1984: Attack on the Quebec National Assembly
On May 8, 1984, an army corporal entered the Quebec National Assembly and opened fire, killing three people and wounding many more. The assailant, Denis Lortie, claimed he wanted to “destroy” the Parti Quebecois government, but was persuaded for five hours by the National Assembly’s chief of security, René Jalbert, to surrender to the police.
2012: Attempt to assassinate Pauline Marois
On the night of her election victory in September 2012 and her inauguration as Premier of Quebec, Pauline Marois was targeted by Richard Henry Bain, who had planned to attack Marois and other supporters of the separatist Parti Quebecois party. Bain ended up killing one and wounding another, but leaving Marois herself unharmed.

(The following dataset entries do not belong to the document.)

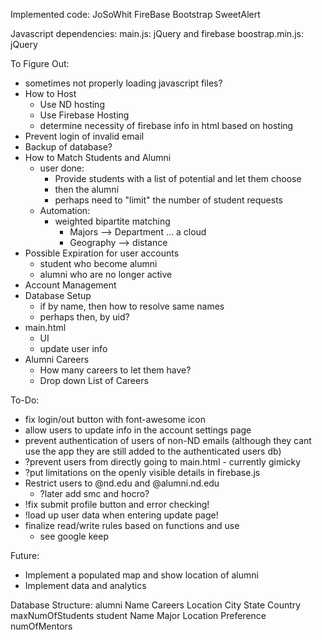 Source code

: Implemented code:
    JoSoWhit
    FireBase
    Bootstrap
    SweetAlert

Javascript dependencies:
    main.js: jQuery and firebase
    boostrap.min.js: jQuery

To Figure Out:
 - sometimes not properly loading javascript files?
 - How to Host
    - Use ND hosting
    - Use Firebase Hosting
    - determine necessity of firebase info in html based on hosting
 - Prevent login of invalid email
 - Backup of database?
 - How to Match Students and Alumni
    - user done:
        - Provide students with a list of potential and let them choose
        - then the alumni
        - perhaps need to "limit" the number of student requests
    - Automation:
        - weighted bipartite matching
            - Majors --> Department ... a cloud
            - Geography --> distance
 - Possible Expiration for user accounts
    - student who become alumni
    - alumni who are no longer active
 - Account Management
 - Database Setup
    - if by name, then how to resolve same names
    - perhaps then, by uid?
 - main.html
    - UI
    - update user info
 - Alumni Careers
    - How many careers to let them have?
    - Drop down List of Careers


To-Do:
 - fix login/out button with font-awesome icon
 - allow users to update info in the account settings page
 - prevent authentication of users of non-ND emails (although they cant use the app they are still added to the authenticated users db)
 - ?prevent users from directly going to main.html - currently gimicky
 - ?put limitations on the openly visible details in firebase.js
 - Restrict users to @nd.edu and @alumni.nd.edu
    - ?later add smc and hocro?
 - !fix submit profile button and error checking!
 - !load up user data when entering update page!
 - finalize read/write rules based on functions and use
    - see google keep


Future:
 - Implement a populated map and show location of alumni
 - Implement data and analytics


Database Structure:
    alumni
            Name
            Careers
            Location
                City
                State
                Country
            maxNumOfStudents
    student
            Name
            Major
            Location Preference
            numOfMentors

2014: Attack on the Capitol
The 2014 attack on Parliament Hill began when Michael Zehaf-Bibeau shot and killed Corporal Nathan Cirillo, who was working ceremonial security at the National War Memorial, a few steps from Parliament. The assailant then ran to Parliament Hill and entered Centre Block, where he wounded a police officer and then exchanged gunfire with other police officers. Both the ruling Conservative Party and the opposition NDP were holding caucus at the time. The assailant was eventually shot and killed by Royal Canadian Mounted Police officers and House of Commons Clerk Kevin Vickers.
2020: Arrests at Rideau Hall
On July 2, 2020, a Manitoba man stormed through the gates of Rideau Hall and challenged Prime Minister Justin Trudeau to an armed standoff. The suspect, Corey Hurren, crashed through the gates of Rideau Hall, the residence of the Governor General and Prime Minister, in a pickup truck and then set off on foot with three loaded guns and a knife, engaging in a 90-minute standoff with RCMP officers.

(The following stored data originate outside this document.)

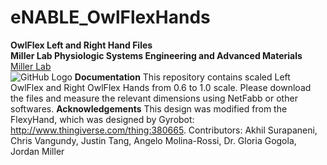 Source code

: # eNABLE_OwlFlexHands
**OwlFlex Left and Right Hand Files**  
**Miller Lab Physiologic Systems Engineering and Advanced Materials**  
[Miller Lab](millerlab.rice.edu)  
![GitHub Logo](https://github.com/MillerLabFTW/OpenSLS/blob/master/MillerLab_logo.jpg)
**Documentation**
This repository contains scaled Left OwlFlex and Right OwlFlex Hands from 0.6 to 1.0 scale. Please download the files and measure the relevant dimensions using NetFabb or other softwares. 
**Acknowledgements**
This design was modified from the FlexyHand, which was designed by Gyrobot: http://www.thingiverse.com/thing:380665.
Contributors: Akhil Surapaneni, Chris Vangundy, Justin Tang, Angelo Molina-Rossi, Dr. Gloria Gogola, Jordan Miller
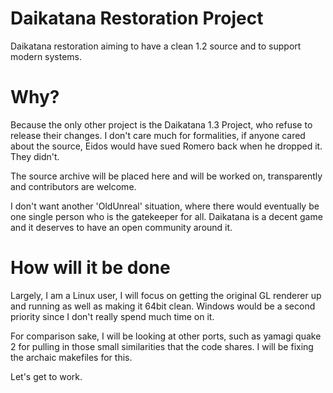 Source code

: # Daikatana Restoration Project

Daikatana restoration aiming to have a clean 1.2 source and to support modern systems.

# Why?

Because the only other project is the Daikatana 1.3 Project, who refuse to release their changes.  I don't care much for formalities, if anyone cared about the source, Eidos would have sued Romero back when he dropped it.  They didn't.

The source archive will be placed here and will be worked on, transparently and contributors are welcome.

I don't want another 'OldUnreal' situation, where there would eventually be one single person who is the gatekeeper for all.  Daikatana is a decent game and it deserves to have an open community around it.

# How will it be done

Largely, I am a Linux user, I will focus on getting the original GL renderer up and running as well as making it 64bit clean.  Windows would be a second priority since I don't really spend much time on it.

For comparison sake, I will be looking at other ports, such as yamagi quake 2 for pulling in those small similarities that the code shares.  I will be fixing the archaic makefiles for this.

Let's get to work.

Hurren told officers he was there to arrest Trudeau and was upset about COVID-19 restrictions and recent changes to gun laws. He pleaded guilty to eight charges and was sentenced to six years in prison in March 2021.

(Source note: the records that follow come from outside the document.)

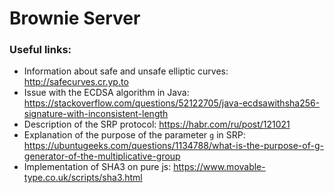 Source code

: # Brownie Server
### Useful links:
 - Information about safe and unsafe elliptic curves: http://safecurves.cr.yp.to
 - Issue with the ECDSA algorithm in Java: https://stackoverflow.com/questions/52122705/java-ecdsawithsha256-signature-with-inconsistent-length
 - Description of the SRP protocol: https://habr.com/ru/post/121021
 - Explanation of the purpose of the parameter `g` in SRP: https://ubuntugeeks.com/questions/1134788/what-is-the-purpose-of-g-generator-of-the-multiplicative-group
 - Implementation of SHA3 on pure js: https://www.movable-type.co.uk/scripts/sha3.html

More than a year before Hurren’s arrest, Canada’s former top civil servant made headlines when he spoke before a House of Commons committee about the coarsening of political discourse and the threat it poses to people running for public office.
Michael Wernick, who was clerk of the Privy Council of Canada at the time, said there was a “certain innocence” in Canada when it came to political violence.
“I am concerned about the growing incitement to violence as people use words like ‘treason’ and ‘traitor’ in public,” Warnick told the committee. “Those words lead to assassination. I am concerned that someone will be shot during an election campaign in this country this year.”